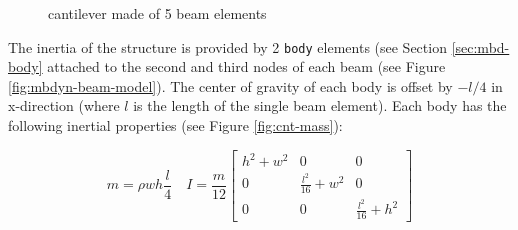 \begin{figure}[htbp!]
	    \centering
    	\caption{cantilever made of 5 beam elements}
		\label{fig:cnt-beams}
\end{figure}

The inertia of the structure is provided by 2 \texttt{body} elements (see Section \ref{sec:mbd-body} attached to the second and third nodes of each beam (see Figure \ref{fig:mbdyn-beam-model}). The center of gravity of each body is offset by $-l/4$ in x-direction (where $l$ is the length of the single beam element). Each body has the following inertial properties (see Figure \ref{fig:cnt-mass}): 

\begin{equation}
    m = \rho wh \frac{l}{4} \quad I = \frac{m}{12} \begin{bmatrix} h^2+w^2 & 0 & 0 \\ 0 & \frac{l^2}{16} + w^2 & 0 \\ 0 & 0 & \frac{l^2}{16} + h^2 \end{bmatrix}
    \label{eq:body-inertia}
\end{equation}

--*--

Every line above that holds the word "elements" is to be found and copied.

    	\caption{cantilever made of 5 beam elements}
The inertia of the structure is provided by 2 \texttt{body} elements (see Section \ref{sec:mbd-body} attached to the second and third nodes of each beam (see Figure \ref{fig:mbdyn-beam-model}). The center of gravity of each body is offset by $-l/4$ in x-direction (where $l$ is the length of the single beam element). Each body has the following inertial properties (see Figure \ref{fig:cnt-mass}): 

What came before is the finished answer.